Unnamed: 0,aljazeera,bbc,breitbart,cnn,fox
aljazeera,1.0,0.678938,0.567446,0.533123,0.678255
bbc,0.678938,1.0,0.574092,0.503919,0.628533
breitbart,0.567446,0.574092,1.0,0.357928,0.536889
cnn,0.533123,0.503919,0.357928,1.0,0.525179
fox,0.678255,0.628533,0.536889,0.525179,1.0


The cosine similarities between the text strings are shown in the matrix above. Cosine similarities closer to 1 indicate that the texts are more similar. The largest similarity appears to be between Aljazeera and BBC (cos = 0.679) indicating that based on the analysis of terms, they reported on Khashoggi's murder in a similar way. The smallest similarity was between CNN and Breitbart (cos = 0.358) indicating that the two sites reported on the murder more differently. Because this was a very specific event, only so many words can be used to describe what happened; to some degree, reporting will rely on the same set of objective facts like locations, names, and dates.
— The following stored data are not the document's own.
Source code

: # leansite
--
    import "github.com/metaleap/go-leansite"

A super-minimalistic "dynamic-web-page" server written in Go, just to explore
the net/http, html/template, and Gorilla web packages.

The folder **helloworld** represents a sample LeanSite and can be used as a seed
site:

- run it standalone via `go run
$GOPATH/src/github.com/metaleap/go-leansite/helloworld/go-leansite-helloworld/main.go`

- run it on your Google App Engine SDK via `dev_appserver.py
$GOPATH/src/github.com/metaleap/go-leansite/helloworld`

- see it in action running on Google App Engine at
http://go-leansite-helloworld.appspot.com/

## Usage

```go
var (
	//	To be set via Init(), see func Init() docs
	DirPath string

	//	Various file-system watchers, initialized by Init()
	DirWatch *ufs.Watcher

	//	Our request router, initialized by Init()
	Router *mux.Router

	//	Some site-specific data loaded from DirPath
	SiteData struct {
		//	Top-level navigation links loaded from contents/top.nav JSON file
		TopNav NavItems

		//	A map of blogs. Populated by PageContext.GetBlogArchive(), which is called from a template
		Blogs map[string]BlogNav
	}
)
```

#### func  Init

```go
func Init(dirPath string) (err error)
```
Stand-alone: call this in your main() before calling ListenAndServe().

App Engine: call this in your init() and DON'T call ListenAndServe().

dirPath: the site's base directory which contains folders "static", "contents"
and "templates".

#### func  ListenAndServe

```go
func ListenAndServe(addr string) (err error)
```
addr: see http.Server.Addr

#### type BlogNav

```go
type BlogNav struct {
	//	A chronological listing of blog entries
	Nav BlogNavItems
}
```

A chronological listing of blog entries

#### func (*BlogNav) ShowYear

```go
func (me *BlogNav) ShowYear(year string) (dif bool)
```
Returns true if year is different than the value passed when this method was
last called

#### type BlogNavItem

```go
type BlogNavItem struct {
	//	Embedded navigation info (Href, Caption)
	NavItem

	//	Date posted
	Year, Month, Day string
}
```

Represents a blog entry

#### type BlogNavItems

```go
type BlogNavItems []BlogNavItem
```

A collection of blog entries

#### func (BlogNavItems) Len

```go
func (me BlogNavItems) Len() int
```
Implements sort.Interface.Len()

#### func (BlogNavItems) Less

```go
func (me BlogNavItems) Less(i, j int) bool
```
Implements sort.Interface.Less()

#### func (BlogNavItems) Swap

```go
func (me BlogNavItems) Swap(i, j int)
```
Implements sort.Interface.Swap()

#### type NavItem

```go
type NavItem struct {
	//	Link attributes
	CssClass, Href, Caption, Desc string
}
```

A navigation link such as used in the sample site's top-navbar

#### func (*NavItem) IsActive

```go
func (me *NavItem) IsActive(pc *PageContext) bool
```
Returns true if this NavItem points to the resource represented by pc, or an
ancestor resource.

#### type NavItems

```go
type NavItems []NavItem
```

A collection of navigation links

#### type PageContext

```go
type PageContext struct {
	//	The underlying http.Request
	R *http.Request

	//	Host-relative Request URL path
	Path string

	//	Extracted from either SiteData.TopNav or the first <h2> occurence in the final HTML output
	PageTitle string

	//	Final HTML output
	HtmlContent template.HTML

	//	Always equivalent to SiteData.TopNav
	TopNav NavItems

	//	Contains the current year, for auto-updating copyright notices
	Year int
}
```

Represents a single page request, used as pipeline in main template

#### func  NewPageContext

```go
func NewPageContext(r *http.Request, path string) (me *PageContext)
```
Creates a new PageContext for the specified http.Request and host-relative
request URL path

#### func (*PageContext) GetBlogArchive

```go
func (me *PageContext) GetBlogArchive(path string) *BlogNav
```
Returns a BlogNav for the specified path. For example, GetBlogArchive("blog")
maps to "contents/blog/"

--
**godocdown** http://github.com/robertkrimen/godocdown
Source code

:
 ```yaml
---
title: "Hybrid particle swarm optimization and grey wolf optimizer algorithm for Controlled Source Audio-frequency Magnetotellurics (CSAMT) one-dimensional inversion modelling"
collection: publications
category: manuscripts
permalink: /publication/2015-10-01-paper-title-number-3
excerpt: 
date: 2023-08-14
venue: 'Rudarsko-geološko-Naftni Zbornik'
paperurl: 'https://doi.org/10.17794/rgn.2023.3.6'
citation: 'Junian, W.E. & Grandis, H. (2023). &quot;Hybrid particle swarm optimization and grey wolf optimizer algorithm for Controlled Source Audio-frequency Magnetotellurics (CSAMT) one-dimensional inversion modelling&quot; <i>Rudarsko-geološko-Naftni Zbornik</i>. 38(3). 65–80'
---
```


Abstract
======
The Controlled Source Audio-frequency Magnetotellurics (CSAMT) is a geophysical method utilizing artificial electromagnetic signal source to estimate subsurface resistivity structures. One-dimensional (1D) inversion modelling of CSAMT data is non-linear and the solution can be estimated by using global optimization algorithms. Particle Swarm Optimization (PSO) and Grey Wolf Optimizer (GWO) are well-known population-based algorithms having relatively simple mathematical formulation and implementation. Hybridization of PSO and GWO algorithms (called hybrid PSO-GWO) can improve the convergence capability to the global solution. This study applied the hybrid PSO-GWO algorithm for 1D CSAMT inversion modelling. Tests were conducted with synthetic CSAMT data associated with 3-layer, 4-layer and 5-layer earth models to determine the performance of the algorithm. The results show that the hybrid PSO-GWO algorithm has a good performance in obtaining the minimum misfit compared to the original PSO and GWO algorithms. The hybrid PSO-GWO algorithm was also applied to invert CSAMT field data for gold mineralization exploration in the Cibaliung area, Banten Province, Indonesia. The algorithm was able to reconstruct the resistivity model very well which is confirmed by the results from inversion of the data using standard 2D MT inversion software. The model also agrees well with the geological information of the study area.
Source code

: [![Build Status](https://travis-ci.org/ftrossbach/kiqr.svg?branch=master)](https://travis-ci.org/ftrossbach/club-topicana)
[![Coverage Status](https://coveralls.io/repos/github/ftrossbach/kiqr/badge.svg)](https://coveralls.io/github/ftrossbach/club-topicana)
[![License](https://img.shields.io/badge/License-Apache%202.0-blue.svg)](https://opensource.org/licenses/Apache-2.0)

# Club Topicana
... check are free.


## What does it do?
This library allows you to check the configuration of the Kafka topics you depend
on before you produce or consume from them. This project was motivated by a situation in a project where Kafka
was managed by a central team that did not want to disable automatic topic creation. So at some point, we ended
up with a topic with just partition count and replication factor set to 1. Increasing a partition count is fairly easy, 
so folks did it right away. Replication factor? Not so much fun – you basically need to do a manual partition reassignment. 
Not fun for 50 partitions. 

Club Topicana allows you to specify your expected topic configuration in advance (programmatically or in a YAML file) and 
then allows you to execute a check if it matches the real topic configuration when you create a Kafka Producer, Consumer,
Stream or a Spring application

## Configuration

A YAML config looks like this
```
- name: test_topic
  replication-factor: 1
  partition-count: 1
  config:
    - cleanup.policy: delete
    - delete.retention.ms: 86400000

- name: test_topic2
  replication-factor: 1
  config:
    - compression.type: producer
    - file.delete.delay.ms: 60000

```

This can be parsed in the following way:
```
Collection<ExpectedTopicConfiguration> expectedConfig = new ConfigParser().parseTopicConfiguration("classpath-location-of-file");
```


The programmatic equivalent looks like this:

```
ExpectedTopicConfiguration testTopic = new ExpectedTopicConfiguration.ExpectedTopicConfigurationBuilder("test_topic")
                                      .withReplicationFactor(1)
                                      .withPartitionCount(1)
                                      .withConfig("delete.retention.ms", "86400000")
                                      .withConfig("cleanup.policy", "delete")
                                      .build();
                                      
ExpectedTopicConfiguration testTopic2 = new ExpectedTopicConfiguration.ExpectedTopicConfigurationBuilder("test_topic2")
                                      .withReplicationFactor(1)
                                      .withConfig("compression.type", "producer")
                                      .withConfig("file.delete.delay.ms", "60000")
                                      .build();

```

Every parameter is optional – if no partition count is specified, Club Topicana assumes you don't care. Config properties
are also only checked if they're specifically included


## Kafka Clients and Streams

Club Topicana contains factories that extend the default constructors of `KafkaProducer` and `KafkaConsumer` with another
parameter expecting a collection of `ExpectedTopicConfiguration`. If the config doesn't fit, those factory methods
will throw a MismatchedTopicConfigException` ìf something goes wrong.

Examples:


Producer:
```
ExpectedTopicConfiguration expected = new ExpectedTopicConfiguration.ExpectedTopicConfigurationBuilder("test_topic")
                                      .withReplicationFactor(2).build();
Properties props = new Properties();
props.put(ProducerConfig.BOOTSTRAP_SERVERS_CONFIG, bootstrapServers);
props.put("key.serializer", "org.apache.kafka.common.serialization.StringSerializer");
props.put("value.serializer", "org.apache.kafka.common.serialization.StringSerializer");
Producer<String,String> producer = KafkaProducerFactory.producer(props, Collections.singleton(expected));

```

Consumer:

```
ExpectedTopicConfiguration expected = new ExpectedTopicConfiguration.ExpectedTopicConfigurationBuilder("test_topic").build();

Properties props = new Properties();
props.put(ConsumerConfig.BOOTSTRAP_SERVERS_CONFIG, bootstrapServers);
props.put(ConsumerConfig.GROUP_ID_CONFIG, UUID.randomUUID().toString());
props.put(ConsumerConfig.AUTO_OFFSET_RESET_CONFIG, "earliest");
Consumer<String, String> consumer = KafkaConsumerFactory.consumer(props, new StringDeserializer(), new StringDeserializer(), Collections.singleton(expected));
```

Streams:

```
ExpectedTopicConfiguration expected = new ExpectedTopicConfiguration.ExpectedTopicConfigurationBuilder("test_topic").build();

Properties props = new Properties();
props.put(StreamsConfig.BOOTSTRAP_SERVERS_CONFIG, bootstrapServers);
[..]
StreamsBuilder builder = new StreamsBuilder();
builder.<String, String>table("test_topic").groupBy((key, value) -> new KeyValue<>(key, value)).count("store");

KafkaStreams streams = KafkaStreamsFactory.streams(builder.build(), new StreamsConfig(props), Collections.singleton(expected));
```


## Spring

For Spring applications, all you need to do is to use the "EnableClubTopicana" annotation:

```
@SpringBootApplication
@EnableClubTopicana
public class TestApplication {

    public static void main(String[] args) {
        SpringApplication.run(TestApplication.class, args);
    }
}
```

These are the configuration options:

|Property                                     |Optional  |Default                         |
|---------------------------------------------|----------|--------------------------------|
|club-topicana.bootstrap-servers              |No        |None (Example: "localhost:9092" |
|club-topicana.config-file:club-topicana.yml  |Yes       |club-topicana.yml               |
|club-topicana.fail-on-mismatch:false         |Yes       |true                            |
Even outlets that are reporting on the event from very different angles will use a lot of the same words.

In [5]:
# Add some additional stopwords, which are likely to appear in all articles
stop_words.append('jamal')
stop_words.append('khashoggi')
stop_words.append('khashoggis')
stop_words.append('president')
stop_words.append('recip')
stop_words.append('tayyip')
stop_words.append('erdogan')
stop_words.append('turkey')
stop_words.append('turkish')
stop_words.append('istanbul')

# Rerun the similarity matrix
cos_matrix(texts,text_names)

Unnamed: 0,aljazeera,bbc,breitbart,cnn,fox
aljazeera,1.0,0.636934,0.478101,0.371684,0.583179
bbc,0.636934,1.0,0.507766,0.377156,0.553408
breitbart,0.478101,0.507766,1.0,0.202937,0.469615
cnn,0.371684,0.377156,0.202937,1.0,0.333141
fox,0.583179,0.553408,0.469615,0.333141,1.0


After removing these additional words, the cosine similarity among all articles decreases. However, some articles see a much more notable decrease in similarity. Compared to the original matrix above (with only the standard list of stopwords excluded), the CNN article now appears to be quite dissimilar to all others; its cosine similarity to all other articles does not exceed 0.4. Between CNN and Breitbart, the original cosine similarity was 0.358 and dropped to 0.217. This shows that after eliminating some more common words, CNN actually reports on this event in quite a different way from the other outlets.